Mots et autres

Des mots pour dire.
Certains viennent de la pensée de Spinoza qui a ici fortement influencé, dans la suite de lectures de Frédéric Lordon.
D’autres viennent de la philosophie de la danse.
Ou encore de…


Affection

L’affection s’entend comme la rencontre extérieure, ce « quelque chose qui arrive », l’action d’un mode extérieur sur notre corps et notre pensée qui modifie nécessairement notre puissance d’agir.
L’affection est donc (pour une part) ce qui engage notre rapport au monde, les rencontres qui nous déterminent en fonction des réactions propres liées à nos affects.
L’affection comme sorte de friction nécessaire avec le monde, qui nous engage dans l’action par la « puissance du corps de former activement des associations d’affections » et la « puissance corrélative de l’esprit d’enchaîner des associations de pensées ». (F.Lordon)

 

Conatus

Le conatus est, selon Spinoza, « l’effort par lequel une chose persévère dans son être« . Il est un désir sans objet, c’est-à-dire une énergie qui a besoin d’être affectée pour être orientée. Le conatus trouve un sens par et dans les interpellations extérieures.
Ce concept est au coeur d’une théorie de l’action puisque cette force est le principe de mobilisation des corps. Le conatus est ce qui nous meut.
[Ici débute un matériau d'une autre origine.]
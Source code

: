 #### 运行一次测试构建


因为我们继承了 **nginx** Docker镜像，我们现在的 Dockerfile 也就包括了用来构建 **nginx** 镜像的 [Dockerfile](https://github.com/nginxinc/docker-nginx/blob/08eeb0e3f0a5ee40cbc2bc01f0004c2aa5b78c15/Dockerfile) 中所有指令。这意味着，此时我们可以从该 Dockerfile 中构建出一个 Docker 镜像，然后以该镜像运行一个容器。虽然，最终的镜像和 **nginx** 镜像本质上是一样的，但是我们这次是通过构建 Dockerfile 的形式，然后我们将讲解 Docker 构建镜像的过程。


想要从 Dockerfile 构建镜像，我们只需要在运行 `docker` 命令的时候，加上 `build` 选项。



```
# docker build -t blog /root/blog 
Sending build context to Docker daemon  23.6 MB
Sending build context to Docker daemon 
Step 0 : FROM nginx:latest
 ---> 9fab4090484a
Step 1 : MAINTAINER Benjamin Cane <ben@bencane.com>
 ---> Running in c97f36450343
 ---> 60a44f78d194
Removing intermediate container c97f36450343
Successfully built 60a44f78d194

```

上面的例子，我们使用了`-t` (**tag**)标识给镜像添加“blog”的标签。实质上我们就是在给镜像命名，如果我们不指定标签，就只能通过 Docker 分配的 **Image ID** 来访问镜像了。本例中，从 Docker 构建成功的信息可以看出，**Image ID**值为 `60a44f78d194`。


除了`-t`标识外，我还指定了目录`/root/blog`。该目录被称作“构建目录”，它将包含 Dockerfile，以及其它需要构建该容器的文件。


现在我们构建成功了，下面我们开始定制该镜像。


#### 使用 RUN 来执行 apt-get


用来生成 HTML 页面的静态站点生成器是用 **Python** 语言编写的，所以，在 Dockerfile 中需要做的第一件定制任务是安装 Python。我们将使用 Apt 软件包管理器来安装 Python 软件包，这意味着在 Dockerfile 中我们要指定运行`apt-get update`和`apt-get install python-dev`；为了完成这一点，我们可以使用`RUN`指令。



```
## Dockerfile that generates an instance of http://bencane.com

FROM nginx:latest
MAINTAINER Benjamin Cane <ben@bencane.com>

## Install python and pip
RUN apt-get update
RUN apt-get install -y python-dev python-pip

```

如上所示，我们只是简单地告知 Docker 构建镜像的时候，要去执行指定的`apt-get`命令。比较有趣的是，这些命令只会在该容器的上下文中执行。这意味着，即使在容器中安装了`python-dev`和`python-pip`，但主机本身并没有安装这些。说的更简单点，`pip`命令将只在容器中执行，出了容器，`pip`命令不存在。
Dès lors un corps en mouvement est un corps désirant, et réciproquement.

 

Désir

Le désir n’est pas ici envisagé comme un manque, il n’est pas ce quelque chose dont l’être se sent mutilé et privé et qu’il cherche, de fait, à obtenir ou récupérer.  Il est une force déterminée.
Le désir est un conatus orienté vers un objet, c’est-à-dire affecté.

 

Pré-mouvement

« Nous nommerons « pré-mouvement » cette attitude envers le poids, la gravité, qui existe déjà avant que nous bougions, dans le seul fait d’être debout, et qui va produire la charge expressive du mouvement que nous allons exécuter. »

« le Geste et sa Perception », Hubert Godard.